Data section start

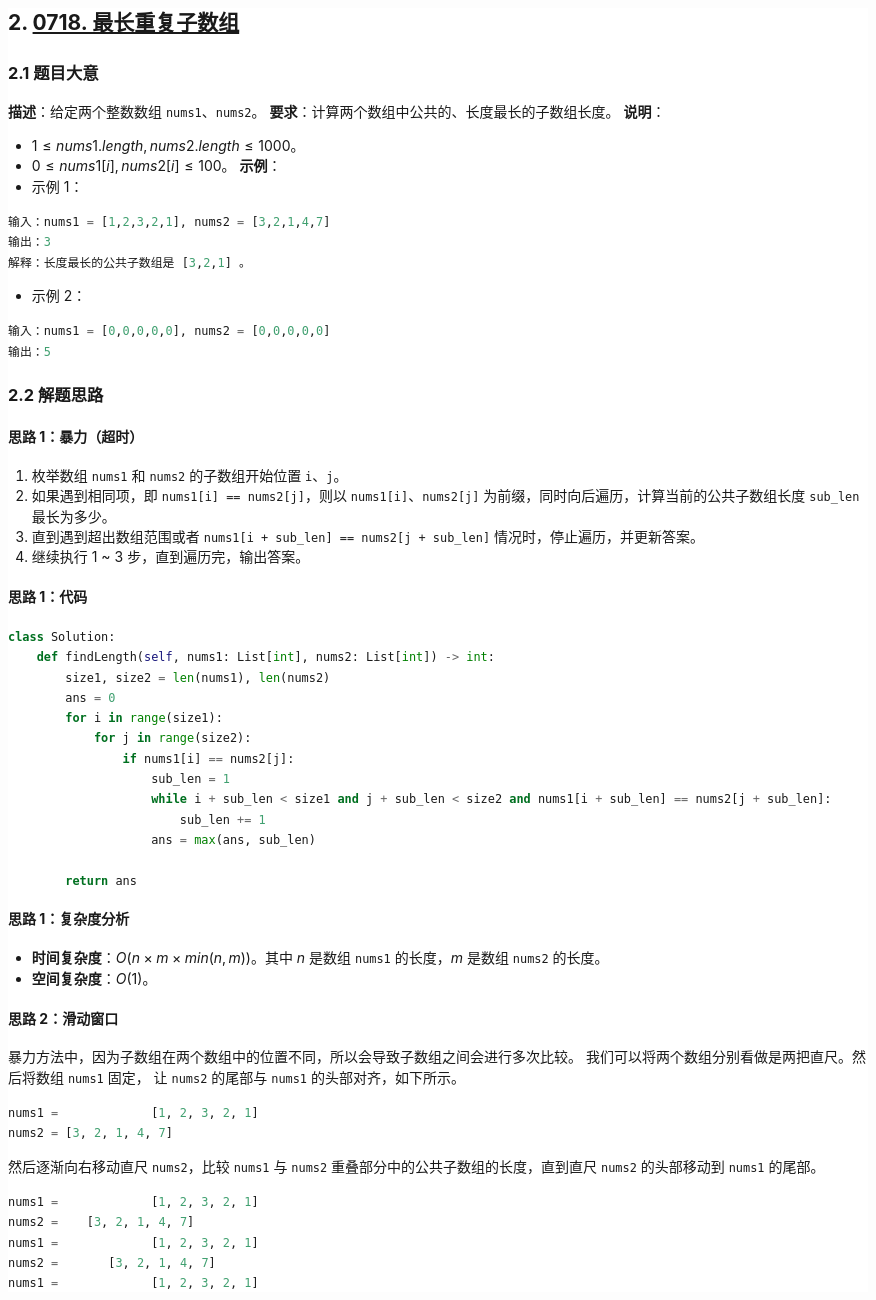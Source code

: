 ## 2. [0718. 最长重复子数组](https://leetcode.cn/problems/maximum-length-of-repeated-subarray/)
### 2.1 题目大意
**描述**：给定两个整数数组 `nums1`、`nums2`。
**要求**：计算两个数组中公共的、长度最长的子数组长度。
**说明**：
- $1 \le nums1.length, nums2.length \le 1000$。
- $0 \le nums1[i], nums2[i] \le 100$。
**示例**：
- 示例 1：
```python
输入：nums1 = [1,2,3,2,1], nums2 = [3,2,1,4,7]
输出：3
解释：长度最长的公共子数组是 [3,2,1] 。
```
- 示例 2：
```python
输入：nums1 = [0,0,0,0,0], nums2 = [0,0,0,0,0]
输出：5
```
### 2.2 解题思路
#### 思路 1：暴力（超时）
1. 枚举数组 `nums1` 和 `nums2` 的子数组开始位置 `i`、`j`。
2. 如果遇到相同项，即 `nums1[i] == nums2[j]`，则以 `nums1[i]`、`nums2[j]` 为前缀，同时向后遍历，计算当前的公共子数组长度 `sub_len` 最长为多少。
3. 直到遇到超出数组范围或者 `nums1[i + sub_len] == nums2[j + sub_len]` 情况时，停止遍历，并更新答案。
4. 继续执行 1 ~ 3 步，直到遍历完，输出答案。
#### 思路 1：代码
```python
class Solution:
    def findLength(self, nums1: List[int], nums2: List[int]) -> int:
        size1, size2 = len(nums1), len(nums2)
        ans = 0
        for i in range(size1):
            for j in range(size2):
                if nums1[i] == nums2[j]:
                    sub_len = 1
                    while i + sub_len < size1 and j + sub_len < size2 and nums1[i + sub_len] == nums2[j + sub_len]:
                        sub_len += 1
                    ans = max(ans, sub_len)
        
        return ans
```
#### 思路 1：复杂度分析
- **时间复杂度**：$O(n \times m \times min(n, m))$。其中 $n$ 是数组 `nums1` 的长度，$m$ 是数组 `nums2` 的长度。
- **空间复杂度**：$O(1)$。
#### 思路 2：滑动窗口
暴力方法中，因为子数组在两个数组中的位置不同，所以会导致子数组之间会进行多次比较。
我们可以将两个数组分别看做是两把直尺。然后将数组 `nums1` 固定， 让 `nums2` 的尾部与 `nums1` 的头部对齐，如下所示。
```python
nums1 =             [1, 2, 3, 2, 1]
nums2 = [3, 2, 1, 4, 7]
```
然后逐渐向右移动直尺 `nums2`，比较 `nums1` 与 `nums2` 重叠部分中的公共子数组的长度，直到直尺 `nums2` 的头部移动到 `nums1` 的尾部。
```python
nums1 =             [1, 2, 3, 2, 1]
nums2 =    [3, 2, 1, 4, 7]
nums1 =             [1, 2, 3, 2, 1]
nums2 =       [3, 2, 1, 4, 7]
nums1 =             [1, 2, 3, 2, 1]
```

Data section end
Data section start

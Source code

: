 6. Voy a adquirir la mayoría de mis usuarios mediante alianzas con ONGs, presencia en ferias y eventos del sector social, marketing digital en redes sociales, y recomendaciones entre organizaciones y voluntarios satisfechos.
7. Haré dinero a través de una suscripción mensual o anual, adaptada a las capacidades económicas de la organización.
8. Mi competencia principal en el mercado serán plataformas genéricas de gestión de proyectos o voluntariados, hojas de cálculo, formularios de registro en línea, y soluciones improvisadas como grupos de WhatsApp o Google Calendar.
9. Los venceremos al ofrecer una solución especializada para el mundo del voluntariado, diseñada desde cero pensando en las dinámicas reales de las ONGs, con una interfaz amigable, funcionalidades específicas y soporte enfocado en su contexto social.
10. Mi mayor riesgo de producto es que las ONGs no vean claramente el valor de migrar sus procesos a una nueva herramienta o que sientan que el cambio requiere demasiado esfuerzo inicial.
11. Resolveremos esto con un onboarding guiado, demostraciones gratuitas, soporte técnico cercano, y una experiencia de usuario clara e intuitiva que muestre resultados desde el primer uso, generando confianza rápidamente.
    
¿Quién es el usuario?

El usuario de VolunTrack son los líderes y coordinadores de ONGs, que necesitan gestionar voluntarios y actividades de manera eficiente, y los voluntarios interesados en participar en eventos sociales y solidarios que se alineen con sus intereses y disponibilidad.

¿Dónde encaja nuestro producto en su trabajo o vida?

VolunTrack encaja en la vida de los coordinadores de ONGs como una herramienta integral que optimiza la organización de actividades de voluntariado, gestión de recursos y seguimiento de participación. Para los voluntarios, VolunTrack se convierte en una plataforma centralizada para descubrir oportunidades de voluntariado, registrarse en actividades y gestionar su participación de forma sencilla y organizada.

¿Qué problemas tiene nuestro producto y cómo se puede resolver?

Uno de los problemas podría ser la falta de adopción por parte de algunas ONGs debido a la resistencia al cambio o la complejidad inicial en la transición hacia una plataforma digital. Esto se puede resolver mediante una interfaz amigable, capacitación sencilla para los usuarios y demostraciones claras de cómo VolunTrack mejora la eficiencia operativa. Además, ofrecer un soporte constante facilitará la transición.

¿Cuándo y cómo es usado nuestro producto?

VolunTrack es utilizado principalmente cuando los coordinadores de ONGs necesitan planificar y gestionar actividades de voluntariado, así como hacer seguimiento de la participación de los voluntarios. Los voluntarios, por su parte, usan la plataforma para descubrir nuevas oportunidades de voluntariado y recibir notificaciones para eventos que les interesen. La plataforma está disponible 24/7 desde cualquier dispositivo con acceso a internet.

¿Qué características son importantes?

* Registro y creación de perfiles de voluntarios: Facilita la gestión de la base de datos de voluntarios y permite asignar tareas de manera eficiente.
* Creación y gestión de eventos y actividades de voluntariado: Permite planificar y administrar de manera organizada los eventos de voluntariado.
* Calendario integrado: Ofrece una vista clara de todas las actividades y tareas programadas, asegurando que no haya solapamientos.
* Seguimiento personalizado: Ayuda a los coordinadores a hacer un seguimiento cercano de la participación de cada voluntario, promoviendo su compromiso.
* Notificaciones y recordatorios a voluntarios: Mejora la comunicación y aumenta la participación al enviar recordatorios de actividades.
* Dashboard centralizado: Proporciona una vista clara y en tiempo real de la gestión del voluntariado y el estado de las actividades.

Data section end

(The task): Give back, word for word, only the lines above from the line holding "no haya solapamientos." to the line holding "de las actividades.", both included.

(Finished task):
* Calendario integrado: Ofrece una vista clara de todas las actividades y tareas programadas, asegurando que no haya solapamientos.
* Seguimiento personalizado: Ayuda a los coordinadores a hacer un seguimiento cercano de la participación de cada voluntario, promoviendo su compromiso.
* Notificaciones y recordatorios a voluntarios: Mejora la comunicación y aumenta la participación al enviar recordatorios de actividades.
* Dashboard centralizado: Proporciona una vista clara y en tiempo real de la gestión del voluntariado y el estado de las actividades.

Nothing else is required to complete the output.